And I know that.
But I don’t need my siblings to.
They can keep the vision of my parents as in love with each other. Dancing at Elio and Caterina’s first engagement party. The gentle kiss my dad had placed on my mom’s head, the way they’d held each other.
The perfection of the night that they’d died.
I’ll hold their darkness. I’ll keep their secrets.
But holding it, I think, might be slowly killing me.
When we round the final bend to the safe house, I hear Roisin suck in a breath. “Wow,” she murmurs.
I nod. “I know.”
Elio’s family doesn’t skimp when it comes to vacation homes.
We park the car inside the subterranean garage, and I check to make sure there’s no one on the street before I unlock the door. Inside, the house is stunning. It overlooks the lake, and it’s set back from the main town slightly. Highly defensible, and I boot up all the security systems as Roisin peers out the living room window.
I stand next to her. “I’ll have some food sent here in a few hours. Do you need?—”
“No,” she snaps.
I watch as Roisin walks away, her shoes snapping on the floor.
What the hell have I done now?
16
ROISIN
It’s all too much.
The house. The drive. The way that Marco just… took care of everything.
I thought I knew him. I really thought that I at least had an idea of who Marco De Luca was. After all, I spent the better half of a year living with him. I thought I knew details about him, like what made him smile or how competent he was at fixing things like a silly garden gate.
It turns out, I don’t know Marco De Luca at all.
He’s smooth.
Watching him bully a notorious French gangster. Watching him steal a fucking Ferrari. Watching his hands on the steering wheel as he drove it up twisting roads in the Alps, the mountains on either side of us dropping away into the valley floor below, while he didn’t so much as break a sweat…
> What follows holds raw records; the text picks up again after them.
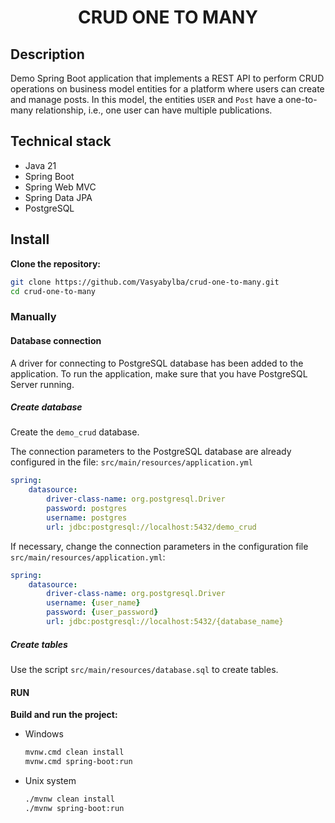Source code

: <h1 align="center">CRUD ONE TO MANY</h1>

## Description

Demo Spring Boot application that implements a REST API to perform CRUD operations on business model entities 
for a platform where users can create and manage posts. In this model, the entities `USER` and `Post` 
have a one-to-many relationship, i.e., one user can have multiple publications.

## Technical stack

* Java 21
* Spring Boot
* Spring Web MVC
* Spring Data JPA
* PostgreSQL

## Install

**Clone the repository:**

```bash
git clone https://github.com/Vasyabylba/crud-one-to-many.git
cd crud-one-to-many
```

### Manually

#### Database connection

A driver for connecting to PostgreSQL database has been added to the application. To run the application, 
make sure that you have PostgreSQL Server running.

##### Create database

Create the `demo_crud` database.

The connection parameters to the PostgreSQL database are already configured in the file:
`src/main/resources/application.yml`

```yaml
spring:
    datasource:
        driver-class-name: org.postgresql.Driver
        password: postgres
        username: postgres
        url: jdbc:postgresql://localhost:5432/demo_crud
```

If necessary, change the connection parameters in the configuration file
`src/main/resources/application.yml`:

```yaml
spring:
    datasource:
        driver-class-name: org.postgresql.Driver
        username: {user_name}
        password: {user_password}
        url: jdbc:postgresql://localhost:5432/{database_name}
```

##### Create tables

Use the script `src/main/resources/database.sql` to create tables.

#### RUN

**Build and run the project:**
<ul>
  <li>Windows</li>

```bash
mvnw.cmd clean install
mvnw.cmd spring-boot:run
```
  <li>Unix system</li>

```bash
./mvnw clean install
./mvnw spring-boot:run
```
</ul>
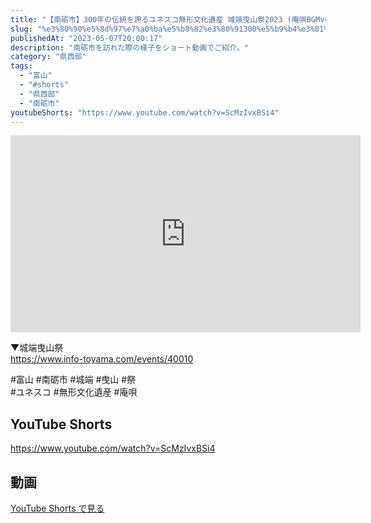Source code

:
 ```yaml
---
title: "【南砺市】300年の伝統を誇るユネスコ無形文化遺産 城端曳山祭2023 (庵唄BGMver.) #shorts"
slug: "%e3%80%90%e5%8d%97%e7%a0%ba%e5%b8%82%e3%80%91300%e5%b9%b4%e3%81%ae%e4%bc%9d%e7%b5%b1%e3%82%92%e8%aa%87%e3%82%8b%e3%83%a6%e3%83%8d%e3%82%b9%e3%82%b3%e7%84%a1%e5%bd%a2%e6%96%87%e5%8c%96%e9%81%ba"
publishedAt: "2023-05-07T20:00:17"
description: "南砺市を訪れた際の様子をショート動画でご紹介。"
category: "県西部"
tags: 
  - "富山"
  - "#shorts"
  - "県西部"
  - "南砺市"
youtubeShorts: "https://www.youtube.com/watch?v=ScMzIvxBSi4"
---
```


<iframe width="560" height="315" src="https://www.youtube.com/embed/WDXO9YM6tnk" frameborder="0" allowfullscreen></iframe>

▼城端曳山祭<br />
https://www.info-toyama.com/events/40010

#富山 #南砺市 #城端 #曳山 #祭<br />
#ユネスコ #無形文化遺産 #庵唄

## YouTube Shorts

https://www.youtube.com/watch?v=ScMzIvxBSi4

## 動画

[YouTube Shorts で見る](https://www.youtube.com/watch?v=ScMzIvxBSi4)

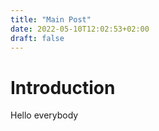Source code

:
```yaml
---
title: "Main Post"
date: 2022-05-10T12:02:53+02:00
draft: false
---
```


# Introduction 

Hello everybody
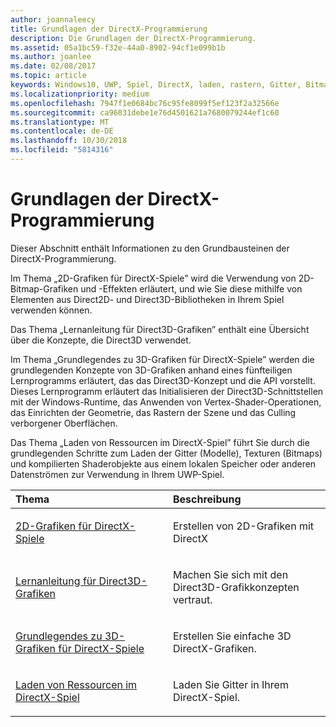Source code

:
 ```yaml
---
author: joannaleecy
title: Grundlagen der DirectX-Programmierung
description: Die Grundlagen der DirectX-Programmierung.
ms.assetid: 05a1bc59-f32e-44a0-8902-94cf1e099b1b
ms.author: joanlee
ms.date: 02/08/2017
ms.topic: article
keywords: Windows10, UWP, Spiel, DirectX, laden, rastern, Gitter, Bitmap, 2D, 3D
ms.localizationpriority: medium
ms.openlocfilehash: 7947f1e0684bc76c95fe8099f5ef123f2a32566e
ms.sourcegitcommit: ca96031debe1e76d4501621a7680079244ef1c60
ms.translationtype: MT
ms.contentlocale: de-DE
ms.lasthandoff: 10/30/2018
ms.locfileid: "5814316"
---
```

# <a name="fundamentals-of-directx-programming"></a>Grundlagen der DirectX-Programmierung

Dieser Abschnitt enthält Informationen zu den Grundbausteinen der DirectX-Programmierung.

Im Thema „2D-Grafiken für DirectX-Spiele” wird die Verwendung von 2D-Bitmap-Grafiken und -Effekten erläutert, und wie Sie diese mithilfe von Elementen aus Direct2D- und Direct3D-Bibliotheken in Ihrem Spiel verwenden können.

Das Thema „Lernanleitung für Direct3D-Grafiken” enthält eine Übersicht über die Konzepte, die Direct3D verwendet.

Im Thema „Grundlegendes zu 3D-Grafiken für DirectX-Spiele” werden die grundlegenden Konzepte von 3D-Grafiken anhand eines fünfteiligen Lernprogramms erläutert, das das Direct3D-Konzept und die API vorstellt. Dieses Lernprogramm erläutert das Initialisieren der Direct3D-Schnittstellen mit der Windows-Runtime, das Anwenden von Vertex-Shader-Operationen, das Einrichten der Geometrie, das Rastern der Szene und das Culling verborgener Oberflächen.

Das Thema „Laden von Ressourcen im DirectX-Spiel” führt Sie durch die grundlegenden Schritte zum Laden der Gitter (Modelle), Texturen (Bitmaps) und kompilierten Shaderobjekte aus einem lokalen Speicher oder anderen Datenströmen zur Verwendung in Ihrem UWP-Spiel.

<table>
<colgroup>
<col width="50%" />
<col width="50%" />
</colgroup>
<thead>
<tr class="header">
<th align="left">Thema</th>
<th align="left">Beschreibung</th>
</tr>
</thead>
<tbody>
<tr class="odd">
<td align="left"><p><a href="working-with-2d-graphics-in-your-directx-game.md">2D-Grafiken für DirectX-Spiele</a></p></td>
<td align="left"><p>Erstellen von 2D-Grafiken mit DirectX</p></td>
</tr>
<tr class="even">
<td align="left"><p><a href="https://msdn.microsoft.com/windows/uwp/graphics-concepts/index">Lernanleitung für Direct3D-Grafiken</a></p></td>
<td align="left"><p>Machen Sie sich mit den Direct3D-Grafikkonzepten vertraut.</p></td>
</tr>
<tr class="odd">
<td align="left"><p><a href="an-introduction-to-3d-graphics-with-directx.md">Grundlegendes zu 3D-Grafiken für DirectX-Spiele</a></p></td>
<td align="left"><p>Erstellen Sie einfache 3D DirectX-Grafiken.</p></td>
</tr>
<tr class="even">
<td align="left"><p><a href="load-a-game-asset.md">Laden von Ressourcen im DirectX-Spiel</a></p></td>
<td align="left"><p>Laden Sie Gitter in Ihrem DirectX-Spiel.</p></td>
</tr>
</tbody>
</table>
If I had tried to apprehend Marco De Luca, just on the street, as a regular criminal, I wouldn’t have stood a chance.
The fact that he was in my custody for so long, while also beingthistype of a person, tells me one thing.
Marco allowed himself to remain in my little cottage. He chose to be there.
Because the man who smoothly produced two perfect fake passports and a boatload of cash, the man who’s been sitting and monitoring a security system for the past two days, who has cooked me dinners worthy of a Michelin star, quietly leaving the plate outside of the room that I’ve decided is mine, isn’t a man who can be contained.
I was right, all those times when I was overwhelmed by him.
Marco De Luca is a force of nature.
And I never stood a chance at containing him.
I know that I should take the time to dig into who is trying to frame me. It’s been three days since we arrived in Lugano, and basically all I’ve done is eat, and sleep, and mope.